We continued to hold hands as the love of my life whispered, “Kiss.” We had two touching kisses granted by God. Then a peaceful look spread across Roger’s face. The nurse came in and gave him pain and sleep medication. He wanted to spend as much time as he could with me. He tried to stay awake, but was getting very sleepy. I gently said, “Go ahead, allow yourself to fall asleep.” He nodded and smiled. We held onto each other by holding hands; neither one of us wanted to let go. Time stopped, and this tender moment gave us some comfort. In our hearts, we simply wanted to be together and nothing else mattered. After his last breath and his body had expired, I saw the look of peace on his face. His suffering and pain had ended. I fingered the words on my wedding band – a ma vie de coer entier. You have my whole heart for your entire life.
I plundered into the abyss of grief. My beloved husband was always concerned about my weight and never criticized me about it. He would say, “I don’t want to lose you.” There were many diets over my 27 years of marriage.
To fill the void of loss and to soften the pain of deep sorrow, it would be easy to justify eating out of control to comfort myself. But to honor my husband, I decided to lose weight. This decision gave me a reason to live.
A friend of mine invited me to come to a food meeting. She didn’t explain anything. She said I didn’t need to do anything. She also thought I might like to be around other people for a while.
I agreed. I was surprised to learn that the program followed the Twelve Steps of Alcoholics Anonymous. I was already familiar with that program, as my husband started an A.A. meeting in town that we consistently attended.
That night at the food meeting, I also learned it was about food addiction. I was puzzled as to why nobody mentioned food when they spoke. In the literature that was read, I remember hearing the suggestion to come to several meetings to understand what this was all about. So I did.
I learned that ultimately everyone at the meeting was dealing with the human condition and that often we eat as a way of dealing with emotions. I began to wonder – was I a food addict? No, not me, I told myself that I was not one of those people; I wasn’t eating out of garbage cans. Surely, I thought, on my own will power, I could stop after one bite. So what if I had a few extra pounds on me. My parents were overweight. It is my DNA.
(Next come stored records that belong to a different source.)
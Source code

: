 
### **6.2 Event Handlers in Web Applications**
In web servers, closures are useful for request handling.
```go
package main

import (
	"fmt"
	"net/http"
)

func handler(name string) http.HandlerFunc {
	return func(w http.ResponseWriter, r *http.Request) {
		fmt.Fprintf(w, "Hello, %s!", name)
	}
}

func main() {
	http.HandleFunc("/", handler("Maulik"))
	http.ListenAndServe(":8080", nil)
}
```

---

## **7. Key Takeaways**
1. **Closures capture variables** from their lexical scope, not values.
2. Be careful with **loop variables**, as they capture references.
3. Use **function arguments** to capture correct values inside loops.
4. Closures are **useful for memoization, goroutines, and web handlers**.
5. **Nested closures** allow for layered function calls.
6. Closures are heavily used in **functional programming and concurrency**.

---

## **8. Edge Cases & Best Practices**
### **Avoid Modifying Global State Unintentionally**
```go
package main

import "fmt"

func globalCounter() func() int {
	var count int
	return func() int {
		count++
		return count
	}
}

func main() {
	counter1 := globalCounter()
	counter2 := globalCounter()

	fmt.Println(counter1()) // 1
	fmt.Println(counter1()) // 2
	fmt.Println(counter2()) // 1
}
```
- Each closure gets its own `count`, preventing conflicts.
Then it dawned on me that this is a spiritual program, a way to manage food and life. The program is not just about food, but is equally about weighing and measuring one’s life. I realized my previous thoughts were rationalizations and not reality. The program provided a chance for me to lose weight and keep it off.
To lose the weight and to keep off those extra pesky pounds, I knew it had to be a permanent lifestyle change, because diets don’t work. I kept wondering week after week how these people managed to stay average size without ever talking about food. It was a mystery. Then the secret was revealed. A sponsor gave me the food plan.
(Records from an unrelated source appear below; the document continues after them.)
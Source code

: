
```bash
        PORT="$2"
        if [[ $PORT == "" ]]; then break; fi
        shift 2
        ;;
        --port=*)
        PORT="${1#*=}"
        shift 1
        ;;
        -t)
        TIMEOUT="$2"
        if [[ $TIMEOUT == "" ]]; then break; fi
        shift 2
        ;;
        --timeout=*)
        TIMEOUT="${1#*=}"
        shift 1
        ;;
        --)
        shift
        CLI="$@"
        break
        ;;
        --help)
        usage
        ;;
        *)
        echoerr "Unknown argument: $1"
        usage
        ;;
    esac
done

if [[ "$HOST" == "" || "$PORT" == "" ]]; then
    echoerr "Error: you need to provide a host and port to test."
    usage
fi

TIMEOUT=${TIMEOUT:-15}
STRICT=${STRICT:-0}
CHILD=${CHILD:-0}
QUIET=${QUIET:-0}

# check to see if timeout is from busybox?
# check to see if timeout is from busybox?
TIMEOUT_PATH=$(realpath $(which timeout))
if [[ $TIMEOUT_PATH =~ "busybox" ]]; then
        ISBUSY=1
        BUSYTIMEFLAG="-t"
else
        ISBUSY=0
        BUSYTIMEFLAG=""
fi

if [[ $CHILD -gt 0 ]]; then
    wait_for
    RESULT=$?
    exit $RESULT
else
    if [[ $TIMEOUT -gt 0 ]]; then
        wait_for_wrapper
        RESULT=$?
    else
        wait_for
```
Now I had the golden key, the food plan. I was skeptical at first. Would this really work? Would I be hungry between meals? What do you mean, you don’t eat between meals! And they said I only had to weigh myself at the beginning of the month.
I weighed and measured my food. I gave my sponsor my menu every day. That first month rolled by and I lost 15 pounds without starving between meals. I was thrilled. It was a bittersweet moment, as joy and sorrow are inseparable. I was elated I had lost weight, but deeply saddened by the fact my husband was not physically by my side to celebrate this weight-loss success.
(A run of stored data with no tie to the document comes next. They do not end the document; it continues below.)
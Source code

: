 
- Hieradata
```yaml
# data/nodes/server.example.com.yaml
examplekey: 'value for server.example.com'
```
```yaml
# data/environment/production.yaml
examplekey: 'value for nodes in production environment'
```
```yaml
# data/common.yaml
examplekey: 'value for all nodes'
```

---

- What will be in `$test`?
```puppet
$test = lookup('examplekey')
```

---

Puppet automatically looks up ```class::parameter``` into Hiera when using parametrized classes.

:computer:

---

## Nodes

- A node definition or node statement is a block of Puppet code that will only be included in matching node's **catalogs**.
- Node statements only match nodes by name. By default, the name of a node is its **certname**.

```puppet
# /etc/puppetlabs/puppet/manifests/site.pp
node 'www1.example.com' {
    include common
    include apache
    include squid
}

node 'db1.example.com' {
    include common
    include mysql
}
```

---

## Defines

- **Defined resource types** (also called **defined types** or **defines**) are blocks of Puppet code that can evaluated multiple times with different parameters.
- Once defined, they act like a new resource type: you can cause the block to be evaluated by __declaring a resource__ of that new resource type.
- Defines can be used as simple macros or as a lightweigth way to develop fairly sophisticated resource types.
Much to my surprise, I realized I was not thinking about food anymore. The food plan is simple. I no longer found grocery shopping to be a chore. I didn’t need to go down every isle in the store anymore.
Another month went by, and although I was walking through grieving the loss of my husband, I was not eating over it. I have made new friends, who are my anchors to ground me in this new way of being after the most profound loss in my life and a history of addictive eating.
It’s been 10 months since my husband passed away, and I have survived my birthday, our wedding anniversary, Memorial Day, Independence Day, and his birthday without using food to deal with these emotions. As a result of following the program, I have lost 50 pounds.
There is, however, more I need to do to stay grounded in the program. The disease is cunning, baffling and powerful. With the gracious helping hand from a Higher Power, I have a reprieve, one day at a time. I put my trust in God and he helps me with my food program. I pray to him throughout the day to help with living life, and it makes a difference.
I clothe myself in God’s armor as a shield of protection against the path of fear and doubt, which would ultimately lead me back to destructive old food habits. My higher power is my strength and my joy. I can succeed with his gentle guidance.